Dalya Alberge 

Composer John Williams says he ‘never liked film music very much’

Exclusive: The creator of some of cinema’s most memorable music says it pales in comparison to the great works
  
  

John Williams and Steven Spielberg speaking together
John Williams (right) with Steven Spielberg in 1998. The composer says he has had a ‘very special collaboration’ with the film director. Photograph: Boston Globe/Getty Images

As one of the greatest composers in film, John Williams has written some of the most memorable music in cinema for masterpieces such as Jaws, Jurassic Park and Star Wars.

But despite winning five Oscars, the 93-year-old believes that, as an art form, film music pales in comparison to history’s great works.

“I never liked film music very much,” he confessed in a rare interview for a forthcoming biography.

He added: “Film music, however good it can be – and it usually isn’t, other than maybe an eight-minute stretch here and there … I just think the music isn’t there. That, what we think of as this precious great film music is … we’re remembering it in some kind of nostalgic way …

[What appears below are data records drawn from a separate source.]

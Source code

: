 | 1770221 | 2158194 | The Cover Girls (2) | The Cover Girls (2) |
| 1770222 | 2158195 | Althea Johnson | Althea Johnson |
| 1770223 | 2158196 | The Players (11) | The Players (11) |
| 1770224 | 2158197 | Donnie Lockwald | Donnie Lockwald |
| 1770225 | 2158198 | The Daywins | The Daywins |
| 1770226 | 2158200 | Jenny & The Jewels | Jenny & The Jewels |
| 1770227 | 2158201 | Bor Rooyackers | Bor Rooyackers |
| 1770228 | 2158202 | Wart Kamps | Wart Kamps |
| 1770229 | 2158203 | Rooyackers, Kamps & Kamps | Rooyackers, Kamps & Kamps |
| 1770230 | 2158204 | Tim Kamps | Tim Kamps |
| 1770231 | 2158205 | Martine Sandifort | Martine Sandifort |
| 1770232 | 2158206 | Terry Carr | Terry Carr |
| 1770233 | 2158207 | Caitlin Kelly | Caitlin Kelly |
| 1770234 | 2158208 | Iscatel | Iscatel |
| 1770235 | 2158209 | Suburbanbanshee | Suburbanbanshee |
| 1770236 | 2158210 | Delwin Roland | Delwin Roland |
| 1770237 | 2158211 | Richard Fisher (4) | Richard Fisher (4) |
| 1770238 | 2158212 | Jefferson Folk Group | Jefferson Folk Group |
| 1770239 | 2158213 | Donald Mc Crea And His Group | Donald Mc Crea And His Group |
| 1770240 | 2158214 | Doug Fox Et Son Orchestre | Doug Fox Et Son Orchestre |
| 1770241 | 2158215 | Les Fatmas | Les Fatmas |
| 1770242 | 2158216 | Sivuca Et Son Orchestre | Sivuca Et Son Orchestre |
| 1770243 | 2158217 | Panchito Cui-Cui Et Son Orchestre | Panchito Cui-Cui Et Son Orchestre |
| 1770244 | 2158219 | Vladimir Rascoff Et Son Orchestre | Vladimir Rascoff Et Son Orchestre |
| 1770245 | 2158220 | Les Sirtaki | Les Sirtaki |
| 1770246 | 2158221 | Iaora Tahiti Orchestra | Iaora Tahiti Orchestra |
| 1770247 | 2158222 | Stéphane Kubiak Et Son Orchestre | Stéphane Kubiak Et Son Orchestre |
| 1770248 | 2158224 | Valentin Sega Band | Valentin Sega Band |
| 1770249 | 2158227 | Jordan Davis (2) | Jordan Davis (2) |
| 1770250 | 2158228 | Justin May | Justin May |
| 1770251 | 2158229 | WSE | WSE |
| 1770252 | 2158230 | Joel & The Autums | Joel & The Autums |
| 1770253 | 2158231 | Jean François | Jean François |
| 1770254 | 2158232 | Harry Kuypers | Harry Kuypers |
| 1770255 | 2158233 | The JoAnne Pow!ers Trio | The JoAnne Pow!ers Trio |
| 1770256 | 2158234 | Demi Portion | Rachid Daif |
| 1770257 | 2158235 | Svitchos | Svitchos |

“Just the idea that film music has the same place in the concert hall as the best music in the canon is a mistaken notion, I think.”

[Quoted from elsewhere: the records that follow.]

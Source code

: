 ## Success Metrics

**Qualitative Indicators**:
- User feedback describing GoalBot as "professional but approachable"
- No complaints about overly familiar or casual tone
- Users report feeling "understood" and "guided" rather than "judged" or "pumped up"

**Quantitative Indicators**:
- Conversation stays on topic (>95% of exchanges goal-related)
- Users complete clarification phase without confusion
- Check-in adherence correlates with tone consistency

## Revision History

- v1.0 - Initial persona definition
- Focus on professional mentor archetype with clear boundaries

He added: “A lot of [film music] is ephemeral. It’s certainly fragmentary and, until somebody reconstructs it, it isn’t anything that we can even consider as a concert piece.”

Among the more than 100 movies he has scored are the Indiana Jones films, ET, Schindler’s List and the first three Harry Potter films.

He is the world’s most nominated living Oscar recipient, with a record 54 nominations, recognising that his music has played a crucial role in enhancing and heightening a film’s emotion and atmosphere.

With two haunting notes, he captured the chilling threat of the Great White Shark in Jaws, while his mournful Jewish lament in Steven Spielberg’s Schindler’s List conveyed the heartbreak of the Holocaust.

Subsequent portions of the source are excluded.